Convicted of housebreaking and larceny in this District, the appellant Hanna grounds this appeal on the refusal of the District Court to suppress certain evi *724 dence; to wit, a quantity of money seized by Maryland police officers in a predawn search of a motel room occupied by appellant. Part of the hoard, paper money, was found under the sheets of the bed occupied by Hanna. The rest of the money, in coins, was found in a bag under his bed.
The search was admittedly without warrant. We need not examine most areas of the large body of authoritative rulings limiting very strictly the circumstances in which a search of premises without a warrant may constitutionally be made. For the only justification the prosecution urges for the search in this case is that it was a proper incident of a lawful arrest.
These are the circumstances of the arrest and search. Shortly after 4 a. m. state police officers came to a Maryland motel in response to a call from the motel keeper. When they arrived they were told that about 4 a. m. a man had rented two communicating rooms or cabins, ostensibly for himself and his invalid wife; that the motel keeper had not seen the woman but had seen two men entering the cabin with an overnight bag and what looked like a money bag. The motel keeper also related that he had looked through a window into one room and had observed the men sitting on the bed counting money. Thus informed, the police approached the rooms in question and found them dark and quiet. They knocked at the outer door which was opened from within by the occupant whom they confronted with a shot gun. As they entered they recognized the occupant as Robert Judd, a person with past convictions of theft who was then at large in Maryland on bond and was being sought by his bondsman because of delinquency in payment of the bond premium. Immediately upon thus recognizing Judd, the police placed him under arrest and proceeded to search the room he was occupying and the adjoining room in which appellant had retired. Actually, the officers pulled the cover from appellant, required him to get out of bed and thereafter found the money in and under the bed.
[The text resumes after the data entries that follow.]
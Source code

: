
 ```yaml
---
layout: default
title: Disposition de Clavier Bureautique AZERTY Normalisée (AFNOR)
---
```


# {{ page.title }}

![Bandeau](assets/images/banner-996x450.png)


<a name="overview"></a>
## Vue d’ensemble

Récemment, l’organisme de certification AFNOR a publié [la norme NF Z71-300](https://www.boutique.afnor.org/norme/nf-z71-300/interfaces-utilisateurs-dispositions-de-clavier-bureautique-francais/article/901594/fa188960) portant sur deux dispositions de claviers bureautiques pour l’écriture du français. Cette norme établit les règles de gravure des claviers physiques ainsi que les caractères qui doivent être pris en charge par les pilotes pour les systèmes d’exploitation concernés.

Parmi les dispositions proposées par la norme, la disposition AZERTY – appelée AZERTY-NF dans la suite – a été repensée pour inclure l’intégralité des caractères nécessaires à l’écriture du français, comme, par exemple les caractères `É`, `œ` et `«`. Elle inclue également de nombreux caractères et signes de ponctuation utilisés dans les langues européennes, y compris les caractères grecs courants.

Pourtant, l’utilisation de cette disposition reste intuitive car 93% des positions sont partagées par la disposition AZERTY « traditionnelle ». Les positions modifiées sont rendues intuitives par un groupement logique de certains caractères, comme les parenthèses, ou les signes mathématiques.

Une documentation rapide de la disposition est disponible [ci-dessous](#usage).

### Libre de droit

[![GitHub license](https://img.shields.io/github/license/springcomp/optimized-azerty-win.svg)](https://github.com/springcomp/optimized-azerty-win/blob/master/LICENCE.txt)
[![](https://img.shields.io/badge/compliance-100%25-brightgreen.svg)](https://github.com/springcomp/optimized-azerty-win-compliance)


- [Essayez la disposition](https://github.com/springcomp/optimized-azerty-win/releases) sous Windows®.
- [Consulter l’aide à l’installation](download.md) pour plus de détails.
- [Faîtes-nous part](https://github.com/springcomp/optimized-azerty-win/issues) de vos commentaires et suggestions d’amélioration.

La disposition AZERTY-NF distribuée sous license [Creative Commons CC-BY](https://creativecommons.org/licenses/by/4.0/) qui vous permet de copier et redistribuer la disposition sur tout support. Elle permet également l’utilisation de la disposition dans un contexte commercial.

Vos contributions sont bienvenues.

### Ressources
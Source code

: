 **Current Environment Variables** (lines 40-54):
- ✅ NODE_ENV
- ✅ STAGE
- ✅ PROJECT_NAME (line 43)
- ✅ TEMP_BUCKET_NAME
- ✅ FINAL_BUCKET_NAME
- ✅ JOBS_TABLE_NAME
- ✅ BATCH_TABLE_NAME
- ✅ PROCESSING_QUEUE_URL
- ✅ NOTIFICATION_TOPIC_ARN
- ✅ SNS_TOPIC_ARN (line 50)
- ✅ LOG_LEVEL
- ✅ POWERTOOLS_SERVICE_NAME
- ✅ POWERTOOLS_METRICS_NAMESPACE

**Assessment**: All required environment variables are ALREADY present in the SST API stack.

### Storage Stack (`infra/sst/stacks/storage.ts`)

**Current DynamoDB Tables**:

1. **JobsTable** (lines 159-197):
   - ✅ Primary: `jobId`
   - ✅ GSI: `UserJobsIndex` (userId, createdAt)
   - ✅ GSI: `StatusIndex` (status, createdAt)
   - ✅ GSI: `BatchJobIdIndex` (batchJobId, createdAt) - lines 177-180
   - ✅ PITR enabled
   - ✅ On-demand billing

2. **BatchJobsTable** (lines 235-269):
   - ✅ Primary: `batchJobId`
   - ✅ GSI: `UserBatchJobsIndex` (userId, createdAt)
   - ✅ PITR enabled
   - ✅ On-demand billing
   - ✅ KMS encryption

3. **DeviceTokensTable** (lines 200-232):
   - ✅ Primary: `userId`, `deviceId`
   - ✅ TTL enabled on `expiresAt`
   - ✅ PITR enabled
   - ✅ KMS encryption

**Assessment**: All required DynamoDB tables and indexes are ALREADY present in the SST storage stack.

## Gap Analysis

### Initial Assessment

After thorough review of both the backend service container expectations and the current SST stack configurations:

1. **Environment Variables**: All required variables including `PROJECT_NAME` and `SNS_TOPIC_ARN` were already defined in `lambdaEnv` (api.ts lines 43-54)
In this record, the interrogation of Sergeant Bond, the arresting officer and apparently the officer in charge of the police detail, reveals great uncertainty on his part as to the reason and basis for arresting Judd. Sergeant Bond was asked whether he intended to make an arrest when he knocked on the cabin door. He replied, “I did not know what I thought because I did not know what to expect.” In any event, the door was opened by a man whom the sergeant recognized as one who had been convicted of theft and was even then at large on bail. At that point and without more, the officer says he decided to make the arrest, and did so. In these circumstances, it is not surprising that the sergeant was vague and vacillating as to the reason for this arrest. At one point he stated that he arrested Judd for investigation in the light of the report he had received from the motel keeper. At another point he varied this by saying: “I arrested him for having in his possession narcotics and money and held him for investigation.” Of course, this could not have been true because the contraband was discovered after and not before the arrest. Again, the officer testified that he was influenced by recognizing Judd as a person on bail whose bondsman had complained of nonpayment of the bond premium. In this connection the sergeant made the puzzling statement, “I placed him under arrest because the fellow had been placed under arrest in our jurisdiction.”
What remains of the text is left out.